Authors (including presenting author) :
WONG RCW (1), CHAN RKF (2), NGAN RHH (2), WAN J (3), WONG J (3), LUI K (3), TAO JHY (1), WONG DSH (1), Chow VCY (1)
Affiliation :
(1) Department of Microbiology, PWH, (2) ITD, NTEC, (3) IT&HI, HAHO
Introduction :
Millions of people have suffered from intestinal parasitic infections worldwide. Laboratory diagnosis of helminth eggs (ova) in faecal specimen is conventionally based on microscopic examination of concentrated wet mount prepared from the formalin-ethyl acetate sedimentation. Morphological features and size dimension determined by the calibrated ocular micrometer of microscope are both crucial in the identification of ova. Medical Laboratory Technologist (MLT) will examine microscopically, if ova is suspected, then MLT will validate the observation with reference to the literature. However, such process is prone to human errors and rely on the competency of MLT. Hong Kong is lacking of local positive samples, and hence inadequate training materials to allow MLTs to gain adequate expertise. To resolve such problem, an automatic recognition program would be desirable.
Objectives :
We aim to apply AI technology in the identification of ova from faecal specimens and provides a user-friendly tool to assist MLTs.
Methodology :
Ova was detected by a convolutional neural network-based “You Only Look Once” (YOLOv5) object detection deep-learning model. Image dataset was collected from clinical, EQAP samples, IEEE open dataset and internet with manual validation by well-experienced MLTs. It included 5373 images from 14 parasites included nematodes (i.e. Enterobius vermicularis, Ascaris lumbricoides, Trichuris trichiura, Capillaria philippinensis & hookworm), cestodes (Taenia species, Hymenolepis nana, Hymenolepis diminuta & Diphyllobothrium latum) and trematodes (i.e. Schistosoma mansoni, Schistosoma japonicum, Clonorchis sinensis, Paragonimus species & Fasciolopsis buski). The preprocessing of images included random rotation, stretches, warps, insert noise, brightness & contrast adjustment for reality simulation and generate extra data to enhance the size of dataset. The deep learning process utilized the dataset in the following ratio: 72%, 18% & 10% for the training, validation, and testing sets, respectively. To include the size parameter in the result interpretation, users are required to input the dimension according to their own calibrated micrometer. The size reference range was built in the program for each of the species according to the information published by the CDC.
Result & Outcome :
This model showed satisfactory performance metrics with 0.97 mAP@0.5, accuracy of 0.98 and F1-score of 0.96 among the testing sets. Here is the first milestone to apply AI technology in clinical microbiology laboratories in Hong Kong.
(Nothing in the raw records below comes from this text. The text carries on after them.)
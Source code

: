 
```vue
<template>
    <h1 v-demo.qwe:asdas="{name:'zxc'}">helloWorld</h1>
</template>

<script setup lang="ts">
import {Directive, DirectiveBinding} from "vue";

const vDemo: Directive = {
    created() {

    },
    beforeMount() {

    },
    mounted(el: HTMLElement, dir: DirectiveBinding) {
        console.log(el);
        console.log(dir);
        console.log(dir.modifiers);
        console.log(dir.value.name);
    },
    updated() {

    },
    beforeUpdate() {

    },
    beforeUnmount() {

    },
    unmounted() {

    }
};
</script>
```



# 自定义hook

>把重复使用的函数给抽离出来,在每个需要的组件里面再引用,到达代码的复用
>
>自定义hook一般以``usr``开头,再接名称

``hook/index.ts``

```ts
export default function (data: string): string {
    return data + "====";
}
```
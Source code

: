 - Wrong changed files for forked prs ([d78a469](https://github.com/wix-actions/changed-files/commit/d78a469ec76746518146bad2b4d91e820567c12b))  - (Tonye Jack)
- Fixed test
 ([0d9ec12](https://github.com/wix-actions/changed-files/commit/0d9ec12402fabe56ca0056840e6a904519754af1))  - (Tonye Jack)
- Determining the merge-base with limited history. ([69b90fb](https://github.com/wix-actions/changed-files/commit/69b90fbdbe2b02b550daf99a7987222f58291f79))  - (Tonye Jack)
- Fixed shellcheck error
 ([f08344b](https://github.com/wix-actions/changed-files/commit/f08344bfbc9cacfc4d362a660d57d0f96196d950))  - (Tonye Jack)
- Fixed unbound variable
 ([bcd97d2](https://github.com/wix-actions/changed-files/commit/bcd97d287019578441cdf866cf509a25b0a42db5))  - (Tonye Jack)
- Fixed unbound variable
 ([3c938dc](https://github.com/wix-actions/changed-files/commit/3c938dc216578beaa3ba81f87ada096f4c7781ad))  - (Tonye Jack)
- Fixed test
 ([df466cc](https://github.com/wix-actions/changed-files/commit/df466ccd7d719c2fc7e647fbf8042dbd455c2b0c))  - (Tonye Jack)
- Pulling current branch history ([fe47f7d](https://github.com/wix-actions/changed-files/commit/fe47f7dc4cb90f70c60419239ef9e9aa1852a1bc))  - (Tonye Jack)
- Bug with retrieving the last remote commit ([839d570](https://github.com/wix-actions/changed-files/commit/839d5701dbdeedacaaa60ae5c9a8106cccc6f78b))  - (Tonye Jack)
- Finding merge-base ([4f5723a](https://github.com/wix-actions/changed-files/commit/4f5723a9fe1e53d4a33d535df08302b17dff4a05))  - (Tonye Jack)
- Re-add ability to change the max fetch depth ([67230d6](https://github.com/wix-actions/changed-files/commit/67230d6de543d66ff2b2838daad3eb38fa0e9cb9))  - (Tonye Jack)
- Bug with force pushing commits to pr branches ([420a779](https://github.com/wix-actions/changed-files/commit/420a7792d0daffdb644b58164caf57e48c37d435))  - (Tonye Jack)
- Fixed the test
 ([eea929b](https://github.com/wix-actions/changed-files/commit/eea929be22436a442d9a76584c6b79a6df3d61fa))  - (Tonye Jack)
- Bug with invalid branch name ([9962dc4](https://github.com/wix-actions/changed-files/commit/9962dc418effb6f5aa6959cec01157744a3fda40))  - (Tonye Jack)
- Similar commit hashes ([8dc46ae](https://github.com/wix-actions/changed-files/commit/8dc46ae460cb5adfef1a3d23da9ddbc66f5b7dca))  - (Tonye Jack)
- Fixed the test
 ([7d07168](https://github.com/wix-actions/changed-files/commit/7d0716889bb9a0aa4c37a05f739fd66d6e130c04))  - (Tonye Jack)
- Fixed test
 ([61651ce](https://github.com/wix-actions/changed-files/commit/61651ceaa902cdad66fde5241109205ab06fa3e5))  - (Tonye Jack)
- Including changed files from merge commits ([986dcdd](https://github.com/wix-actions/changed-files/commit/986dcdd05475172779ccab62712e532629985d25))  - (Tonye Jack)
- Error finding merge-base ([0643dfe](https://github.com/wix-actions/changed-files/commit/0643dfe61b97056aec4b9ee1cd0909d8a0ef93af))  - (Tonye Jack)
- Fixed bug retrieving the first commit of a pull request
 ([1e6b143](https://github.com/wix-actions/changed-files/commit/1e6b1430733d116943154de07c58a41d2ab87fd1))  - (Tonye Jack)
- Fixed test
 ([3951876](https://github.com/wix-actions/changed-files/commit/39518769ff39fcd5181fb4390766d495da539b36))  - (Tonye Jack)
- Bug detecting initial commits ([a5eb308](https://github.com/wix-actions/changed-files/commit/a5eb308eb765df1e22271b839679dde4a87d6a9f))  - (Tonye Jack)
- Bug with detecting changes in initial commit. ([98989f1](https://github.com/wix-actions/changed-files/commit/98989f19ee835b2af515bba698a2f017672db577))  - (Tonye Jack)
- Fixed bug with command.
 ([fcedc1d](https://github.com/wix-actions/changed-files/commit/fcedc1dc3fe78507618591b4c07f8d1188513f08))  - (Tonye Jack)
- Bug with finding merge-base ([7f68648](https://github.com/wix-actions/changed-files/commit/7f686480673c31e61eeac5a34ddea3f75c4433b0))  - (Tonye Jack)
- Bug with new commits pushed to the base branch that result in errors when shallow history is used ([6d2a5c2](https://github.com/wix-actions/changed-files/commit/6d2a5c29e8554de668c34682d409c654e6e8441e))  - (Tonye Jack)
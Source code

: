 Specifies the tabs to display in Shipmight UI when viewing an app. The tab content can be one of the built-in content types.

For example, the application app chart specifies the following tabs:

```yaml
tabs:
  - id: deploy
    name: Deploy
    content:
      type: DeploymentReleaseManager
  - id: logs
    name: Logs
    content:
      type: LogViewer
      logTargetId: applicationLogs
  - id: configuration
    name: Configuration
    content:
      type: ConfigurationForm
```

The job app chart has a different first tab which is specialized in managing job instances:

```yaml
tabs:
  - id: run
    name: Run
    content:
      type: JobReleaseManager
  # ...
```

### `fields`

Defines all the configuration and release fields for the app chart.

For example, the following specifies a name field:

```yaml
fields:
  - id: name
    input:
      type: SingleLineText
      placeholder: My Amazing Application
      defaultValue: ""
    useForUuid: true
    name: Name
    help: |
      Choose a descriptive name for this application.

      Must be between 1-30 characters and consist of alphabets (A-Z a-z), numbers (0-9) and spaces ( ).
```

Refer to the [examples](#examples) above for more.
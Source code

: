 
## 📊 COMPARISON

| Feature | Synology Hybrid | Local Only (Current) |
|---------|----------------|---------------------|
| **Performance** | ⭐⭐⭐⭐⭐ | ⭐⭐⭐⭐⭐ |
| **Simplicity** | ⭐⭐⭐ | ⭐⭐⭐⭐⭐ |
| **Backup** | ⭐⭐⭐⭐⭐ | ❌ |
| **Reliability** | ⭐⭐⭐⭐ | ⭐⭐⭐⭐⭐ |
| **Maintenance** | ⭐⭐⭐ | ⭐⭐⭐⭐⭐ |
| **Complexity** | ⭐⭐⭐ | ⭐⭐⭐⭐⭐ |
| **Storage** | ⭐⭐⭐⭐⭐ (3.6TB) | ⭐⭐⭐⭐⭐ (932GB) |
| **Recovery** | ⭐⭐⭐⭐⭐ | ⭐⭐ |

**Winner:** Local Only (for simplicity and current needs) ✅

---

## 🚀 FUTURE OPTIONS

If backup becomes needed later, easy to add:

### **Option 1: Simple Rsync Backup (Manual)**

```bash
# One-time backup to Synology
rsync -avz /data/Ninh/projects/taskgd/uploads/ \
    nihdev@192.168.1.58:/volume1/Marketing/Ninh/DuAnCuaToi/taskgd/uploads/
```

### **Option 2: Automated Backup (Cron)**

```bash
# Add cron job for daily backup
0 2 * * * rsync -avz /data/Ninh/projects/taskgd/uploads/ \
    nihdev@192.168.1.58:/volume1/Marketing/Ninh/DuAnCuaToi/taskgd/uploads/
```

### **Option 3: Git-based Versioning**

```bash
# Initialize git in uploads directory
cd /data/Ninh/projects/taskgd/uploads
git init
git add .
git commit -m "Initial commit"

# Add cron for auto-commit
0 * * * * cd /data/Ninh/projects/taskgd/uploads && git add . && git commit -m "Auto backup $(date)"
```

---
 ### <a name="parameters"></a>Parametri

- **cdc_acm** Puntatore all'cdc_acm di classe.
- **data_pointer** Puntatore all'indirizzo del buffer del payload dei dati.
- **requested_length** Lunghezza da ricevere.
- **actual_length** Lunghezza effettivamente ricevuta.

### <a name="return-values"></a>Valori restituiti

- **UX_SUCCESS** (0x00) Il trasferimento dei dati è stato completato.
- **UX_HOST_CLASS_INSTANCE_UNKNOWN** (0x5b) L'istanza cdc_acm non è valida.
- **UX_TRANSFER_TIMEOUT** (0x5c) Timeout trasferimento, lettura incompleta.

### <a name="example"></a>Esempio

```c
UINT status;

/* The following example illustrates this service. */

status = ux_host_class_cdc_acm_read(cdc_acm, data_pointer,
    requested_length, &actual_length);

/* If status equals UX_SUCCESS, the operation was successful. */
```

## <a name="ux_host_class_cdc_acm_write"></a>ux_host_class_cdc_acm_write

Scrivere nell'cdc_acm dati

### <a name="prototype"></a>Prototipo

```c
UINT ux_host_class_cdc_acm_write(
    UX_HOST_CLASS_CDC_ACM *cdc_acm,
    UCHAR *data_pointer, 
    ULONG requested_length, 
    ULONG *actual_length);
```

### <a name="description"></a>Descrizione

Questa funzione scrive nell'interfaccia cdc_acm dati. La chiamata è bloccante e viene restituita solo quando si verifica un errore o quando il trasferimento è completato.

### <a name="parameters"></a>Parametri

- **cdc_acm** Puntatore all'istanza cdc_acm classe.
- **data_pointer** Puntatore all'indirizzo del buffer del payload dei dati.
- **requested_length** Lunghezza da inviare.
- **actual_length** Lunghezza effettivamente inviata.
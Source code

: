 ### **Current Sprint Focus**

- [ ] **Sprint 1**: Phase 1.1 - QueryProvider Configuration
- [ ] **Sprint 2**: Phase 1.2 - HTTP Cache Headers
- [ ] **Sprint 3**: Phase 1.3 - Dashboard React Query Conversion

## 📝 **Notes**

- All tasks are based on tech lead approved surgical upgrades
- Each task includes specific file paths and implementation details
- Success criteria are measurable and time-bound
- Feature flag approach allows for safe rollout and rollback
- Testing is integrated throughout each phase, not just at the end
It serves act as a confirmatory tool in the identification of ova and local training database with plenty of images as users can upload their microscopic images. It also reduces the time required for identification (from image upload to answer will take ~1 min) compare with manual validation with literature and provides reproducible results. The number of collected images will growth continuously to improve the object detection accuracy and coverage of dataset will expand to include other species. Our ultimate goal is to develop an automatic examination system and provides a total solution for MLT in the examination of ova by screening out the negative samples, while sorting the positive one for manual validation. However, it will require implementation of integrated microscopy system (~HK$0.6M) that can automate digital microscopic slide scanning, image capturing and development of IT interface for uploading the images to the AI Portal is also necessary.